Neurobiology of Disease (Dec 2019)
One-carbon metabolism supplementation improves outcome after stroke in aged male MTHFR-deficient mice
Abstract
The prevalence of stroke increases with age and the ability to absorb all nutrients from our diets decreases with age. Nutrition is a modifiable risk factor for stroke, which is a leading cause of death and disability in world-wide. Deficiencies in one‑carbon metabolism, including in methyltetrahydrofolate reductase (MTHFR), have been linked to increased risk of stroke. The Mthfr+/− mice mouse model mimic the phenotype of the MTHFR677C➔T polymorphism, such as elevated levels of homocystine. Using this mouse model, the aim of this study was to investigate the impact of dietary supplementation with 5-methylTHF, vitamin B12, and choline after ischemic stroke. Male Mthfr+/− and wildtype littermate control mice were aged (~1.5-year-old) and were placed on control diet (CD) 4-weeks prior to sensorimotor cortex damage using photothrombosis (PT), a model for ischemic stroke. Post-operatively, one group of Mthfr+/− and wildtype littermate mice were placed on 5-methylTHF, vitamin B12, and choline supplemented diet (SD). Four weeks after PT and SD motor function was assessed using the accelerating rotarod, forepaw asymmetry, and ladder beam walking tasks. Total homocysteine and cysteine levels were measured in blood. Brain tissue was processed to assess lesion volume and investigate biochemical and molecular changes.
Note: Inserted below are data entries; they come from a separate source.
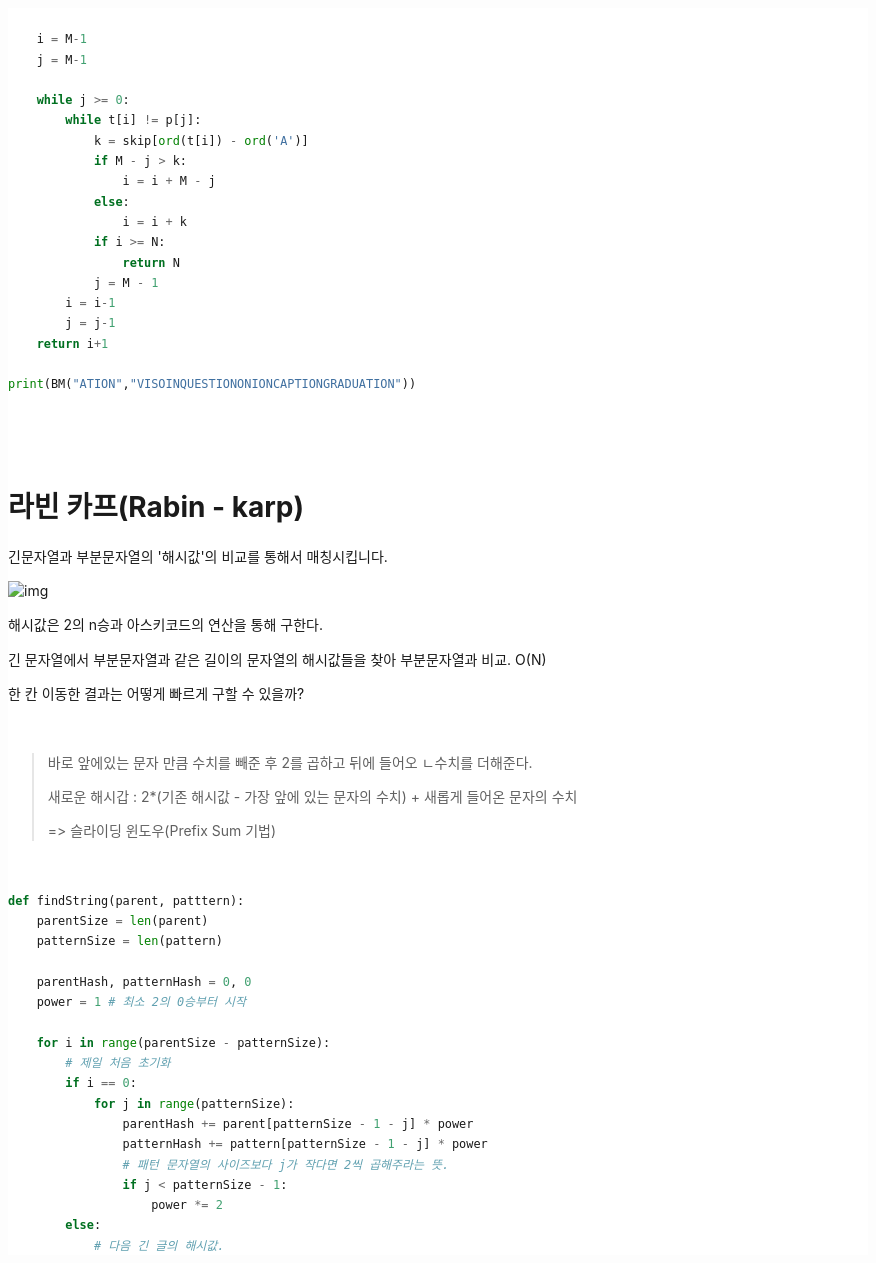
 ```python

    i = M-1
    j = M-1

    while j >= 0:
        while t[i] != p[j]:
            k = skip[ord(t[i]) - ord('A')]
            if M - j > k:
                i = i + M - j
            else:
                i = i + k
            if i >= N:
                return N
            j = M - 1
        i = i-1
        j = j-1
    return i+1

print(BM("ATION","VISOINQUESTIONONIONCAPTIONGRADUATION"))
```

<br><br>



# 라빈 카프(Rabin - karp)

긴문자열과 부분문자열의 '해시값'의 비교를 통해서 매칭시킵니다.

![img](https://blog.kakaocdn.net/dn/x2zpv/btqB404XmHP/y97gdGAwY7Km72pWTERrH0/img.png)

해시값은 2의 n승과 아스키코드의 연산을 통해 구한다.

긴 문자열에서 부분문자열과 같은 길이의 문자열의 해시값들을 찾아 부분문자열과 비교. O(N)

한 칸 이동한 결과는 어떻게 빠르게 구할 수 있을까?

<br>

> 바로 앞에있는 문자 만큼 수치를 빼준 후 2를 곱하고 뒤에 들어오 ㄴ수치를 더해준다.
>
> 새로운 해시갑 : 2*(기존 해시값 - 가장 앞에 있는 문자의 수치) + 새롭게 들어온 문자의 수치
>
> => 슬라이딩 윈도우(Prefix Sum 기법)

<br>



```python
def findString(parent, patttern):
    parentSize = len(parent)
    patternSize = len(pattern)
    
    parentHash, patternHash = 0, 0
    power = 1 # 최소 2의 0승부터 시작
    
    for i in range(parentSize - patternSize):
        # 제일 처음 초기화
        if i == 0:
            for j in range(patternSize):
                parentHash += parent[patternSize - 1 - j] * power
                patternHash += pattern[patternSize - 1 - j] * power
                # 패턴 문자열의 사이즈보다 j가 작다면 2씩 곱해주라는 뜻.
                if j < patternSize - 1:
                    power *= 2
        else:
            # 다음 긴 글의 해시값.
```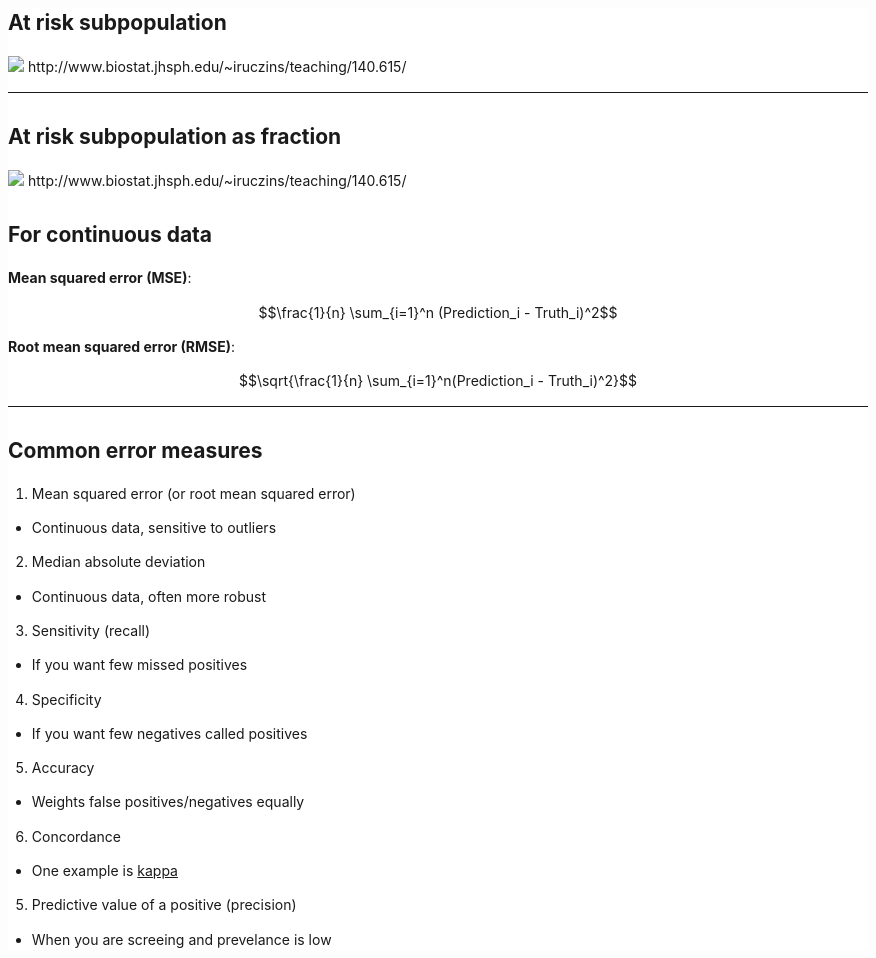 
## At risk subpopulation

<img class=center src=https://github.com/lddyato/R_Language/blob/master/SubFiles/08/0006.png height=500>
http://www.biostat.jhsph.edu/~iruczins/teaching/140.615/

---

## At risk subpopulation as fraction

<img class=center src=https://github.com/lddyato/R_Language/blob/master/SubFiles/08/0007.png height=500>
http://www.biostat.jhsph.edu/~iruczins/teaching/140.615/


## For continuous data

__Mean squared error (MSE)__:

$$\frac{1}{n} \sum_{i=1}^n (Prediction_i - Truth_i)^2$$

__Root mean squared error (RMSE)__:

$$\sqrt{\frac{1}{n} \sum_{i=1}^n(Prediction_i - Truth_i)^2}$$

---

## Common error measures

1. Mean squared error (or root mean squared error)
  * Continuous data, sensitive to outliers
2. Median absolute deviation 
  * Continuous data, often more robust
3. Sensitivity (recall)
  * If you want few missed positives
4. Specificity
  * If you want few negatives called positives
5. Accuracy
  * Weights false positives/negatives equally
6. Concordance
  * One example is [kappa](http://en.wikipedia.org/wiki/Cohen%27s_kappa)
5. Predictive value of a positive (precision)
  * When you are screeing and prevelance is low
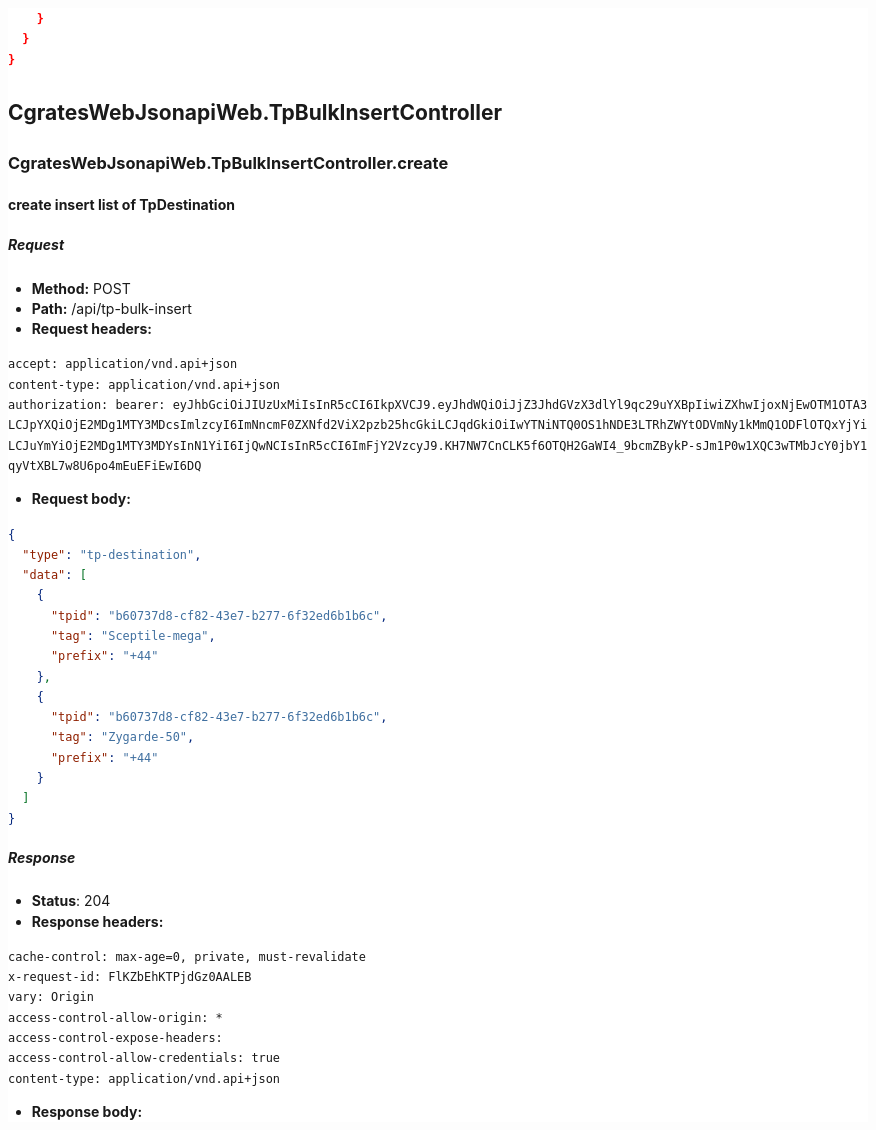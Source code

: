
 ```json
    }
  }
}
```

## CgratesWebJsonapiWeb.TpBulkInsertController
### CgratesWebJsonapiWeb.TpBulkInsertController.create
#### create insert list of TpDestination
##### Request
* __Method:__ POST
* __Path:__ /api/tp-bulk-insert
* __Request headers:__
```
accept: application/vnd.api+json
content-type: application/vnd.api+json
authorization: bearer: eyJhbGciOiJIUzUxMiIsInR5cCI6IkpXVCJ9.eyJhdWQiOiJjZ3JhdGVzX3dlYl9qc29uYXBpIiwiZXhwIjoxNjEwOTM1OTA3LCJpYXQiOjE2MDg1MTY3MDcsImlzcyI6ImNncmF0ZXNfd2ViX2pzb25hcGkiLCJqdGkiOiIwYTNiNTQ0OS1hNDE3LTRhZWYtODVmNy1kMmQ1ODFlOTQxYjYiLCJuYmYiOjE2MDg1MTY3MDYsInN1YiI6IjQwNCIsInR5cCI6ImFjY2VzcyJ9.KH7NW7CnCLK5f6OTQH2GaWI4_9bcmZBykP-sJm1P0w1XQC3wTMbJcY0jbY1qyVtXBL7w8U6po4mEuEFiEwI6DQ
```
* __Request body:__
```json
{
  "type": "tp-destination",
  "data": [
    {
      "tpid": "b60737d8-cf82-43e7-b277-6f32ed6b1b6c",
      "tag": "Sceptile-mega",
      "prefix": "+44"
    },
    {
      "tpid": "b60737d8-cf82-43e7-b277-6f32ed6b1b6c",
      "tag": "Zygarde-50",
      "prefix": "+44"
    }
  ]
}
```
##### Response
* __Status__: 204
* __Response headers:__
```
cache-control: max-age=0, private, must-revalidate
x-request-id: FlKZbEhKTPjdGz0AALEB
vary: Origin
access-control-allow-origin: *
access-control-expose-headers: 
access-control-allow-credentials: true
content-type: application/vnd.api+json
```
* __Response body:__
```json

```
After PT and SD, Mthfr+/− mice were able to stay on the accelerating rotarod longer and used their impaired forepaw to explore more when compared to CD animals. Furthermore, total homocysteine levels in plasma and lesion volume were reduced in Mthfr+/+ and Mthfr+/− SD mice. Within the damage site, there were reduced levels of apoptotic cell death and increased neuroprotective cellular response in the brains of SD treated Mthfr+/− mice. This study reveals a critical role for one‑carbon supplementation, with 5-methylTHF, vitamin B12, and choline, in supporting improvement after ischemic stroke damage.